The Great Work Ahead

We invited 65 leaders from a wide spectrum of social change movements to the Cascade Mountains in Washington this spring. A common question was on everyone's mind: How might we move to a more just, sustainable, and compassionate world?

Two years ago, PFN held the first of three retreats for social change leaders from across the US and throughout the world. Since then, the global political climate and the momentum behind the “movement of movements” has changed dramatically. This spring's Reunion Retreat 2001 offered participants in the first three retreats a chance to reconnect. PFN board chair David Korten opened the conference with his thoughts about where we've been and where we're headed.
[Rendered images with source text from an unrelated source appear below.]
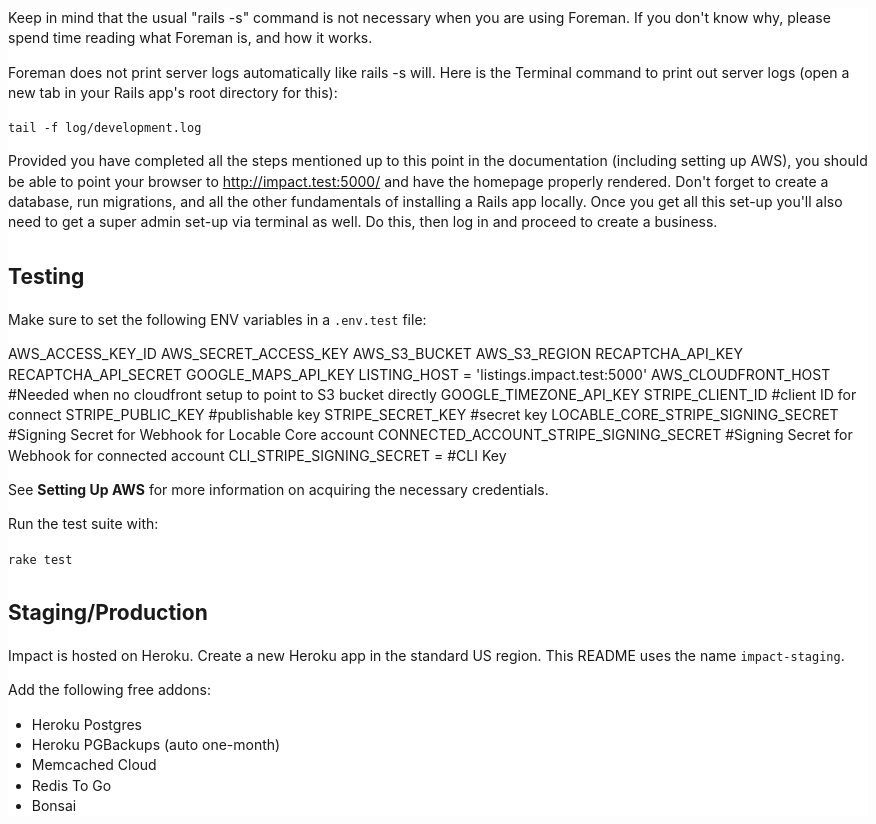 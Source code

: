 Keep in mind that the usual "rails -s" command is not necessary when you are using Foreman. If you don't know why, please spend time reading what Foreman is, and how it works. 

Foreman does not print server logs automatically like rails -s will. Here is the Terminal command to print out server logs (open a new tab in your Rails app's root directory for this):

`tail -f log/development.log`

Provided you have completed all the steps mentioned up to this point in the documentation (including setting up AWS), you should be able to point your browser to http://impact.test:5000/ and have the homepage properly rendered. Don't forget to create a database, run migrations, and all the other fundamentals of installing a Rails app locally. Once you get all this set-up you'll also need to get a super admin set-up via terminal as well. Do this, then log in and proceed to create a business.


## Testing

Make sure to set the following ENV variables in a `.env.test` file:

AWS_ACCESS_KEY_ID
AWS_SECRET_ACCESS_KEY
AWS_S3_BUCKET
AWS_S3_REGION
RECAPTCHA_API_KEY
RECAPTCHA_API_SECRET
GOOGLE_MAPS_API_KEY
LISTING_HOST = 'listings.impact.test:5000'
AWS_CLOUDFRONT_HOST #Needed when no cloudfront setup to point to S3 bucket directly
GOOGLE_TIMEZONE_API_KEY
STRIPE_CLIENT_ID #client ID for connect
STRIPE_PUBLIC_KEY #publishable key
STRIPE_SECRET_KEY #secret key
LOCABLE_CORE_STRIPE_SIGNING_SECRET #Signing Secret for Webhook for Locable Core account
CONNECTED_ACCOUNT_STRIPE_SIGNING_SECRET #Signing Secret for Webhook for connected account
CLI_STRIPE_SIGNING_SECRET = #CLI Key

See **Setting Up AWS** for more information on acquiring the necessary
credentials.

Run the test suite with:

`rake test`


## Staging/Production

Impact is hosted on Heroku. Create a new Heroku app in the standard US region.
This README uses the name `impact-staging`.

Add the following free addons:

* Heroku Postgres
* Heroku PGBackups (auto one-month)
* Memcached Cloud
* Redis To Go
* Bonsai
This is an excerpt from his remarks.

Our struggle has much in common with many previous struggles against the injustice of a dominator system. And in many ways the spiritual awakening underlying our movement is a reawakening to perennial spiritual truths.

Yet this moment of change is wholly unique. It calls for a deep, global-scale transformation of dominant
human cultures and institutions with a speed and consciousness unprecedented in human experience. It is new as well in its focus on creating a politics of the whole, self-organized from the bottom up by millions of leaders.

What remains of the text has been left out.